El drama del gas: cortes con 22 grados y un canon incumplido, el trasfondo de la crisis de Celulosa

El drama del gas: cortes con 22 grados y un canon incumplido, el trasfondo de la crisis de Celulosa
El drama del gas: cortes con 22 grados y un canon incumplido, el trasfondo de la crisis de Celulosa

La profunda crisis financiera que atraviesa la planta de Celulosa Argentina en Capitán Bermúdez tiene un trasfondo estructural que excede a los balances contables de la compañía: el drama del suministro energético en la provincia de Santa Fe. El accionar de la empresa distribuidora Litoral Gas, en conjunto con el ente regulador ENARGAS, jugó un rol letal durante este invierno al imponer constantes interrupciones del servicio a las industrias de la región, un factor clave para entender la parálisis productiva que hoy asfixia a la histórica papelera.

La irracionalidad del esquema de restricciones quedó expuesta de manera contundente en la jornada de ayer. Miércoles 16 de septiembre, con una temperatura primaveral que alcanzó los 22 grados, Litoral Gas ordenó un nuevo corte del suministro a Celulosa. Para la industria papelera, operar sin gas natural resulta materialmente imposible, ya que reemplazar esa fuente de energía por la quema de Fuel Oil incrementa los costos operativos en un 550% (es 5.5 veces más caro), haciendo inviable cualquier margen de rentabilidad y forzando la detención inmediata de las maquinarias.

El malestar en el sector productivo santafesino radica en una profunda asimetría de costos frente a otras jurisdicciones. Las empresas radicadas en Santa Fe abonan un “canon por capacidad de reserva”, un ítem de facturación que no existe en la provincia de Buenos Aires y que, en teoría, tiene como objetivo garantizar un volumen mínimo de suministro durante las épocas de frío extremo. Sin embargo, las industrias denuncian que este invierno el canon fue cobrado religiosamente, pero el servicio jamás se cumplió.

A esta irregularidad tarifaria se le suma la peligrosidad operativa de las restricciones.
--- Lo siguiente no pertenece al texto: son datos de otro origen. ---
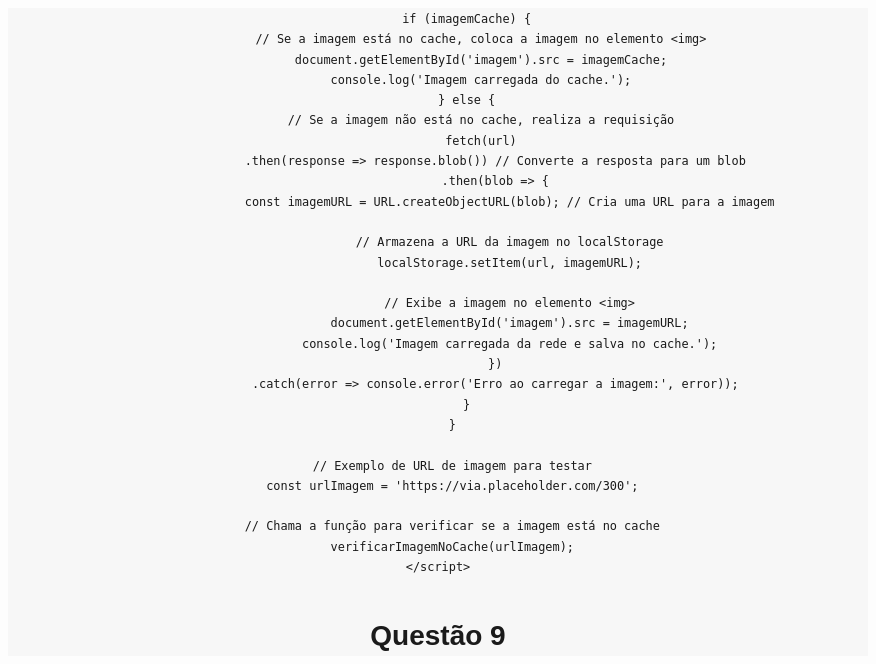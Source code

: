             if (imagemCache) {
                // Se a imagem está no cache, coloca a imagem no elemento <img>
                document.getElementById('imagem').src = imagemCache;
                console.log('Imagem carregada do cache.');
            } else {
                // Se a imagem não está no cache, realiza a requisição
                fetch(url)
                    .then(response => response.blob()) // Converte a resposta para um blob
                    .then(blob => {
                        const imagemURL = URL.createObjectURL(blob); // Cria uma URL para a imagem
                        
                        // Armazena a URL da imagem no localStorage
                        localStorage.setItem(url, imagemURL);

                        // Exibe a imagem no elemento <img>
                        document.getElementById('imagem').src = imagemURL;
                        console.log('Imagem carregada da rede e salva no cache.');
                    })
                    .catch(error => console.error('Erro ao carregar a imagem:', error));
            }
        }

        // Exemplo de URL de imagem para testar
        const urlImagem = 'https://via.placeholder.com/300';
        
        // Chama a função para verificar se a imagem está no cache
        verificarImagemNoCache(urlImagem);
    </script>
</body>
</html>



# Questão 9
<!DOCTYPE html>
<html lang="pt-br">
<head>
    <meta charset="UTF-8">
    <meta name="viewport" content="width=device-width, initial-scale=1.0">
    <title>Lightbox com Detalhes da Imagem</title>
    <style>
        body {
            font-family: Arial, sans-serif;
            text-align: center;
            background-color: #f7f7f7;
        }
        
        .image-container {
            display: flex;
            justify-content: center;
            gap: 20px;
            margin-top: 50px;
        }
Desde las industrias señalan que la distribuidora exige, en el transcurso de un mismo día y de manera intempestiva, reducciones de consumo que oscilan entre el 50% y el 80%. Para plantas de proceso continuo como Celulosa, apagar las calderas de forma repentina bajo estos márgenes resulta no solo impracticable desde lo técnico, sino que representa un riesgo operativo altísimo para las instalaciones y el personal.
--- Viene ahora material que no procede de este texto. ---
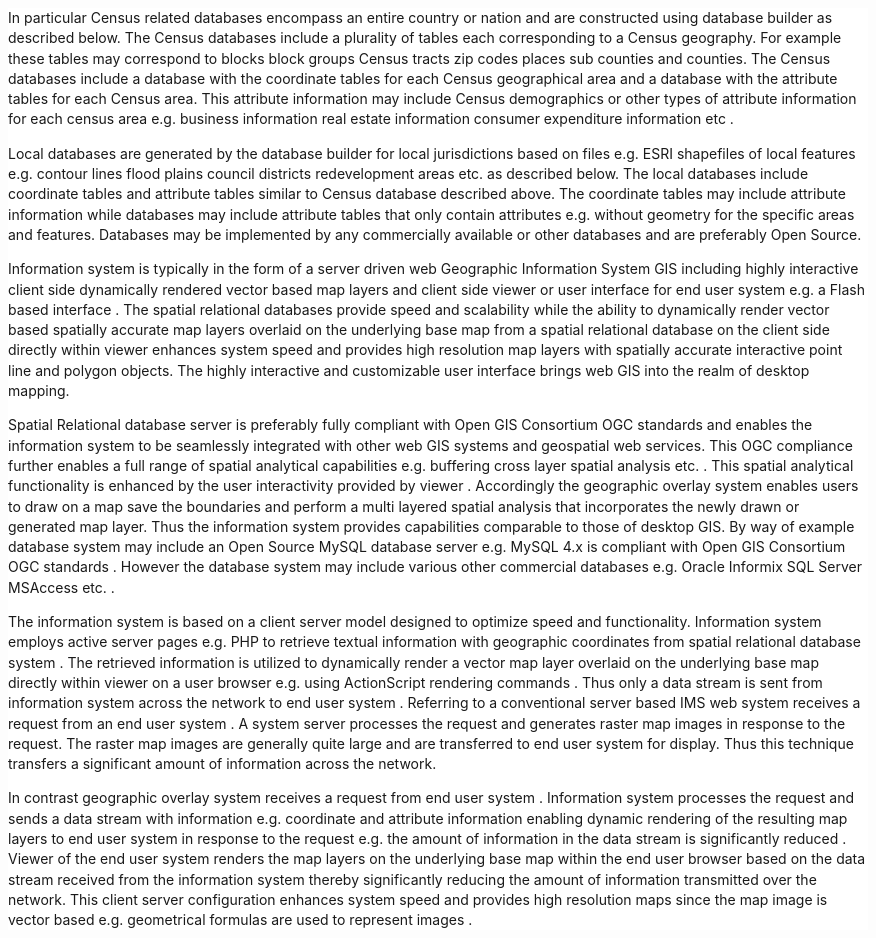 In particular Census related databases encompass an entire country or nation and are constructed using database builder as described below. The Census databases include a plurality of tables each corresponding to a Census geography. For example these tables may correspond to blocks block groups Census tracts zip codes places sub counties and counties. The Census databases include a database with the coordinate tables for each Census geographical area and a database with the attribute tables for each Census area. This attribute information may include Census demographics or other types of attribute information for each census area e.g. business information real estate information consumer expenditure information etc .

Local databases are generated by the database builder for local jurisdictions based on files e.g. ESRI shapefiles of local features e.g. contour lines flood plains council districts redevelopment areas etc. as described below. The local databases include coordinate tables and attribute tables similar to Census database described above. The coordinate tables may include attribute information while databases may include attribute tables that only contain attributes e.g. without geometry for the specific areas and features. Databases may be implemented by any commercially available or other databases and are preferably Open Source.

Information system is typically in the form of a server driven web Geographic Information System GIS including highly interactive client side dynamically rendered vector based map layers and client side viewer or user interface for end user system e.g. a Flash based interface . The spatial relational databases provide speed and scalability while the ability to dynamically render vector based spatially accurate map layers overlaid on the underlying base map from a spatial relational database on the client side directly within viewer enhances system speed and provides high resolution map layers with spatially accurate interactive point line and polygon objects. The highly interactive and customizable user interface brings web GIS into the realm of desktop mapping.

Spatial Relational database server is preferably fully compliant with Open GIS Consortium OGC standards and enables the information system to be seamlessly integrated with other web GIS systems and geospatial web services. This OGC compliance further enables a full range of spatial analytical capabilities e.g. buffering cross layer spatial analysis etc. . This spatial analytical functionality is enhanced by the user interactivity provided by viewer . Accordingly the geographic overlay system enables users to draw on a map save the boundaries and perform a multi layered spatial analysis that incorporates the newly drawn or generated map layer. Thus the information system provides capabilities comparable to those of desktop GIS. By way of example database system may include an Open Source MySQL database server e.g. MySQL 4.x is compliant with Open GIS Consortium OGC standards . However the database system may include various other commercial databases e.g. Oracle Informix SQL Server MSAccess etc. .

The information system is based on a client server model designed to optimize speed and functionality. Information system employs active server pages e.g. PHP to retrieve textual information with geographic coordinates from spatial relational database system . The retrieved information is utilized to dynamically render a vector map layer overlaid on the underlying base map directly within viewer on a user browser e.g. using ActionScript rendering commands . Thus only a data stream is sent from information system across the network to end user system . Referring to a conventional server based IMS web system receives a request from an end user system . A system server processes the request and generates raster map images in response to the request. The raster map images are generally quite large and are transferred to end user system for display. Thus this technique transfers a significant amount of information across the network.

In contrast geographic overlay system receives a request from end user system . Information system processes the request and sends a data stream with information e.g. coordinate and attribute information enabling dynamic rendering of the resulting map layers to end user system in response to the request e.g. the amount of information in the data stream is significantly reduced . Viewer of the end user system renders the map layers on the underlying base map within the end user browser based on the data stream received from the information system thereby significantly reducing the amount of information transmitted over the network. This client server configuration enhances system speed and provides high resolution maps since the map image is vector based e.g. geometrical formulas are used to represent images .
Esta variable energética fue el golpe de gracia que agravó de manera irreversible la situación financiera de Celulosa. Las reiteradas caídas en los niveles de producción derivaron en un desplome de las ventas y un corte abrupto en la cadena de ingresos. La consecuencia directa de esta parálisis impuesta desde los gasoductos es la que hoy padecen los trabajadores de Capitán Bermúdez: la falta de liquidez de la empresa para afrontar sus compromisos laborales que derivó en que, tal como informó de manera exclusiva SL24, ayer solo se lograra abonar el 50 por ciento de los salarios correspondientes al mes de agosto.